Ethics Fight Continues On House Floor

Much is being resolved on the floor of the House today.

Republican Leader John Boehner of Ohio resolved this morning that the way Democrats passed the ethics bill last night was unethical. This afternoon he resolved that the House should investigate Rep. David Obey (D-Wisc.) for unethical behavior. In between those privileged resolutions, Rep. Doc Hastings (R-Wash.) resolved, using a “point of personal privilege,” that it was wrong for Rep. Stephanie Tubbs-Jones (D-Ohio) to challenge his ethics. And all before the newly approved Office of Congressional Ethics has even had its ribbon cut.

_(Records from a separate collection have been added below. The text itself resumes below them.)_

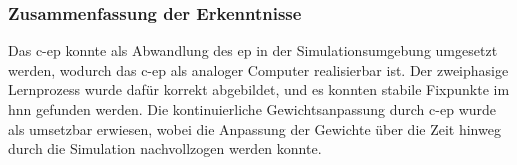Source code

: \subsubsection{Zusammenfassung der Erkenntnisse}

Das \ac{c-ep} konnte als Abwandlung des \ac{ep} in der Simulationsumgebung umgesetzt werden, wodurch das \ac{c-ep} als analoger Computer realisierbar ist. Der zweiphasige Lernprozess wurde dafür korrekt abgebildet, und es konnten stabile Fixpunkte im \ac{hnn} gefunden werden. Die kontinuierliche Gewichtsanpassung durch \ac{c-ep} wurde als umsetzbar erwiesen, wobei die Anpassung der Gewichte über die Zeit hinweg durch die Simulation nachvollzogen werden konnte.
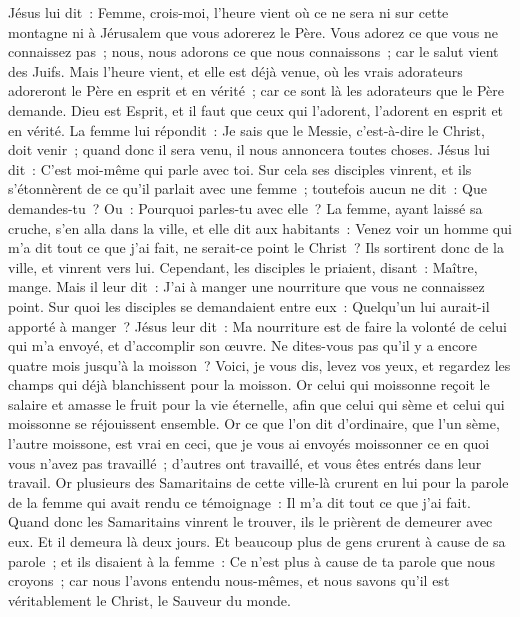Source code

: \begin{multicols}{2}
Jésus lui dit~: Femme, crois-moi, l'heure vient où ce ne sera ni sur cette montagne ni à Jérusalem que vous adorerez le Père.
Vous adorez ce que vous ne connaissez pas~; nous, nous adorons ce que nous connaissons~; car le salut vient des Juifs.
Mais l'heure vient, et elle est déjà venue, où les vrais adorateurs adoreront le Père en esprit et en vérité~; car ce sont là les adorateurs que le Père demande.
Dieu est Esprit, et il faut que ceux qui l'adorent, l'adorent en esprit et en vérité.
La femme lui répondit~: Je sais que le Messie, c'est-à-dire le Christ, doit venir~; quand donc il sera venu, il nous annoncera toutes choses.
Jésus lui dit~: C'est moi-même qui parle avec toi.
Sur cela ses disciples vinrent, et ils s'étonnèrent de ce qu'il parlait avec une femme~; toutefois aucun ne dit~: Que demandes-tu~? Ou~: Pourquoi parles-tu avec elle~?
La femme, ayant laissé sa cruche, s'en alla dans la ville, et elle dit aux habitants~:
Venez voir un homme qui m'a dit tout ce que j'ai fait, ne serait-ce point le Christ~?
Ils sortirent donc de la ville, et vinrent vers lui.
Cependant, les disciples le priaient, disant~: Maître, mange.
Mais il leur dit~: J'ai à manger une nourriture que vous ne connaissez point.
Sur quoi les disciples se demandaient entre eux~: Quelqu'un lui aurait-il apporté à manger~?
Jésus leur dit~: Ma nourriture est de faire la volonté de celui qui m'a envoyé, et d'accomplir son œuvre.
Ne dites-vous pas qu'il y a encore quatre mois jusqu'à la moisson~? Voici, je vous dis, levez vos yeux, et regardez les champs qui déjà blanchissent pour la moisson.
Or celui qui moissonne reçoit le salaire et amasse le fruit pour la vie éternelle, afin que celui qui sème et celui qui moissonne se réjouissent ensemble.
Or ce que l'on dit d'ordinaire, que l'un sème, l'autre moissone, est vrai en ceci,
que je vous ai envoyés moissonner ce en quoi vous n'avez pas travaillé~; d'autres ont travaillé, et vous êtes entrés dans leur travail.
Or plusieurs des Samaritains de cette ville-là crurent en lui pour la parole de la femme qui avait rendu ce témoignage~: Il m'a dit tout ce que j'ai fait.
Quand donc les Samaritains vinrent le trouver, ils le prièrent de demeurer avec eux. Et il demeura là deux jours.
Et beaucoup plus de gens crurent à cause de sa parole~;
et ils disaient à la femme~: Ce n'est plus à cause de ta parole que nous croyons~; car nous l'avons entendu nous-mêmes, et nous savons qu'il est véritablement le Christ, le Sauveur du monde.

\end{multicols}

The chairwoman of the House Ethics Committee, Tubbs Jones had been offended by Hastings release of e-mails between Ethics Committee staffers without her permission. In a letter, she said that she was “disappointed” with the ranking member of the committee “would violate…confidentiality rules.”

Rep. Ray LaHood (R-Ill.)--long known as a voice of moderation-- took equal offense to Tubbs Jones.

“You know, there's a saying where I come from, once you tar and feather someone, you can never get the tar off. What happened here with disclosure of this letter made public in Doc's district is that he will always have a little bit of this tar on him that somehow he might have violated the rules. That's wrong, folks. What good is it for us to trash one another?” he asked.

Tubbs Jones tried to interject. “Will the gentleman yield?”

The gentleman wouldn’t.

“I don’t have the time, ma'am,” LaHood said. “But I’ll tell you this -- I believe that the chairwoman of the Ethics Committee owes Doc Hastings an apology for trying to besmirch and impugn his integrity and his honesty and his service on the Ethics Committee and in the House of Representatives. Now, you know, if the chairwoman, Mr. Speaker, would be willing to do that, it might get on page 40 of his local newspaper. It won't be on page one, the way the headlines read today,” he went on.